Несколько ранее в двойном слепом плацебо-контролируемом исследовании 18 добровольцев получали 8 мг лорноксикама или 500 мг напроксена 2 раза в сутки в течение 7 дней. После курса терапии первым препаратом и трехнедельного перерыва назначали второй исследуемый препарат. После проведения эндоскопии оценивали вид слизистой оболочки желудка и кишечника в баллах. Лорноксикам вызывал меньше (р < 0,001) эрозий, кровотечений и раздражений слизистой оболочки желудка и луковицы двенадцатиперстной кишки по сравнению с напроксеном [10].
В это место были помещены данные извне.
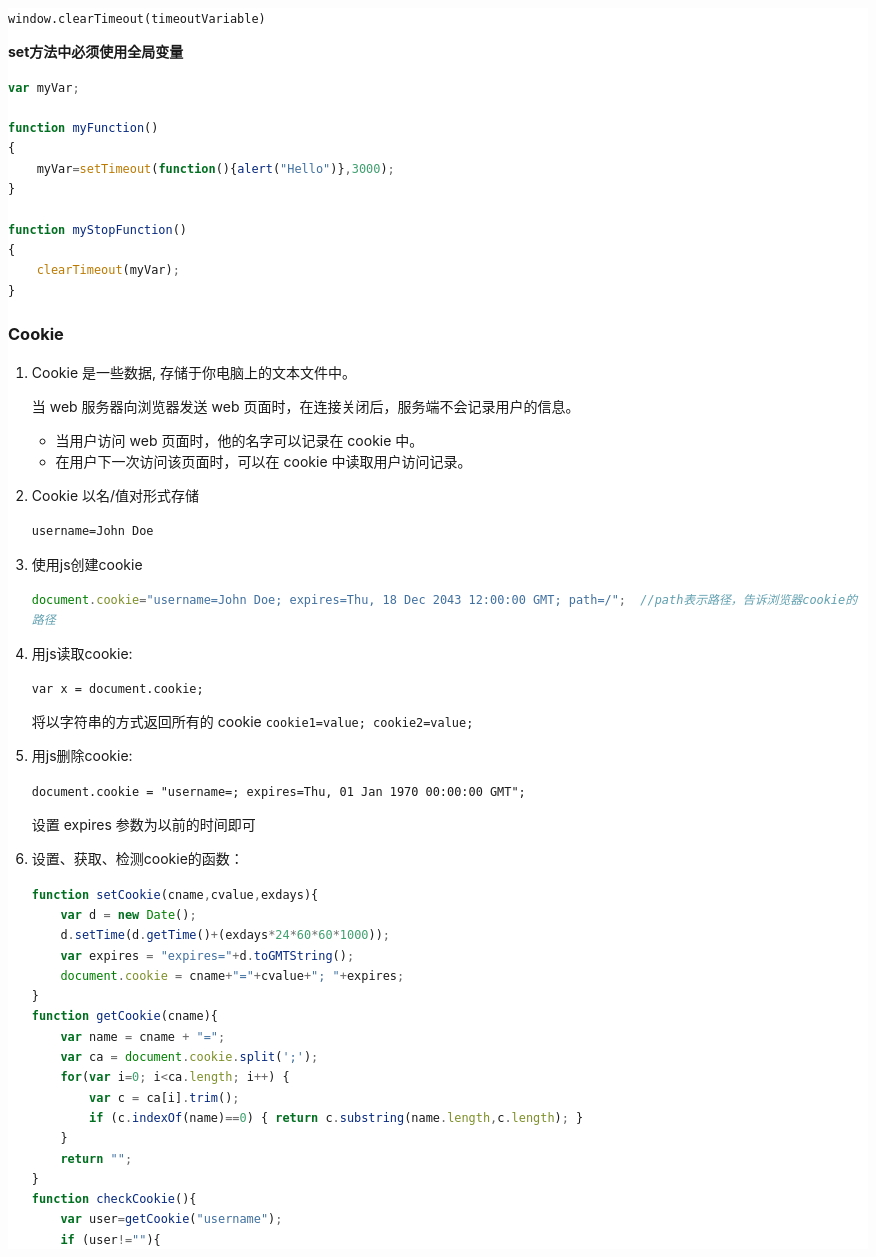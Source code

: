    `window.clearTimeout(timeoutVariable)`

   **set方法中必须使用全局变量**

   ```js
   var myVar;
    
   function myFunction()
   {
       myVar=setTimeout(function(){alert("Hello")},3000);
   }
    
   function myStopFunction()
   {
       clearTimeout(myVar);
   }
   ```

   

### Cookie

1. Cookie 是一些数据, 存储于你电脑上的文本文件中。

   当 web 服务器向浏览器发送 web 页面时，在连接关闭后，服务端不会记录用户的信息。

   - 当用户访问 web 页面时，他的名字可以记录在 cookie 中。
   - 在用户下一次访问该页面时，可以在 cookie 中读取用户访问记录。

2. Cookie 以名/值对形式存储

   `username=John Doe`

3. 使用js创建cookie

   ```js
   document.cookie="username=John Doe; expires=Thu, 18 Dec 2043 12:00:00 GMT; path=/";  //path表示路径，告诉浏览器cookie的路径
   ```

4. 用js读取cookie:

   `var x = document.cookie;`

   将以字符串的方式返回所有的 cookie `cookie1=value; cookie2=value;`

5. 用js删除cookie:

   `document.cookie = "username=; expires=Thu, 01 Jan 1970 00:00:00 GMT";`

   设置 expires 参数为以前的时间即可

6. 设置、获取、检测cookie的函数：

   ```js
   function setCookie(cname,cvalue,exdays){
       var d = new Date();
       d.setTime(d.getTime()+(exdays*24*60*60*1000));
       var expires = "expires="+d.toGMTString();
       document.cookie = cname+"="+cvalue+"; "+expires;
   }
   function getCookie(cname){
       var name = cname + "=";
       var ca = document.cookie.split(';');
       for(var i=0; i<ca.length; i++) {
           var c = ca[i].trim();
           if (c.indexOf(name)==0) { return c.substring(name.length,c.length); }
       }
       return "";
   }
   function checkCookie(){
       var user=getCookie("username");
       if (user!=""){
   ```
В ходе клинических исследований переносимость лорноксикама изучалась у 4349 пациентов [26]. Примерно у 800 из них продолжительность лечения составила 4–6 месяцев и примерно у 600 пациентов – более года. В целом побочное действие лорноксикама наблюдалось в 24,9 % случаев. В структуре побочных эффектов первое место занимают эффекты, связанные с ЖКТ (16,4 %): диспепсия, боли в животе, тошнота, рвота, диарея. На втором месте (5,1 %) – побочные эффекты со стороны центральной нервной системы: головная боль, головокружение. Нарушения функции почек и печени отмечены у 0,5 и 0,3 % пациентов соответственно. Побочные эффекты в группе больных, принимавших лорноксикам от 3 месяцев до года и более, наблюдались у 29,2 % пациентов. Частота развития реакций со стороны ЖКТ зависела от суточной дозы препарата: при приеме 8, 12 и 24 мг частота побочных эффектов составила соответственно 15,6, 19,7 и 24,4 %.
Заключение
Четверть века лорноксикам применяют в клинической практике при остром и хроническом болевом синдроме в качестве обезболивающего и противовоспалительного лекарственного средства. Согласно опубликованным данным, практика клинического применения лорноксикама расширяется, что подтверждается результатами проведенных систематических обзоров и мета-анализов. Обращает на себя внимание рост публикаций по применению лорноксикама пациентами с острой послеоперационной болью. Эффективность и переносимость лорноксикама отражены в научных исследованиях международного и национального уровней. Наряду с экспериментально-лабораторными данными в условиях клиники демонстрируется эффективность применения препарата в послеоперационном периоде, после различных по объему хирургических вмешательств, в качестве единственного анальгетика или в составе многомодального обезболивания. В исследованиях показано, что даже однократное применение препарата сопровождается положительной динамикой показателей, характеризующих эффективность изучаемого анальгетика. Анальгетическое действие лорноксикама подтверждено и в сравнительных исследованиях. Доказана более высокая эффективность лорноксикама по сравнению с плацебо и парацетамолом, а также сопоставимое обезболивающее действие регистрируется во многих исследованиях при сравнении лорноксикама и некоторых НВПС, опиоидных анальгетиков. В публикациях даны положительные результаты эффективности и переносимости лорноксикама рапид, применяемого перорально, а также путем внутрисуставного введения и методом контролируемой пациентом аналгезии.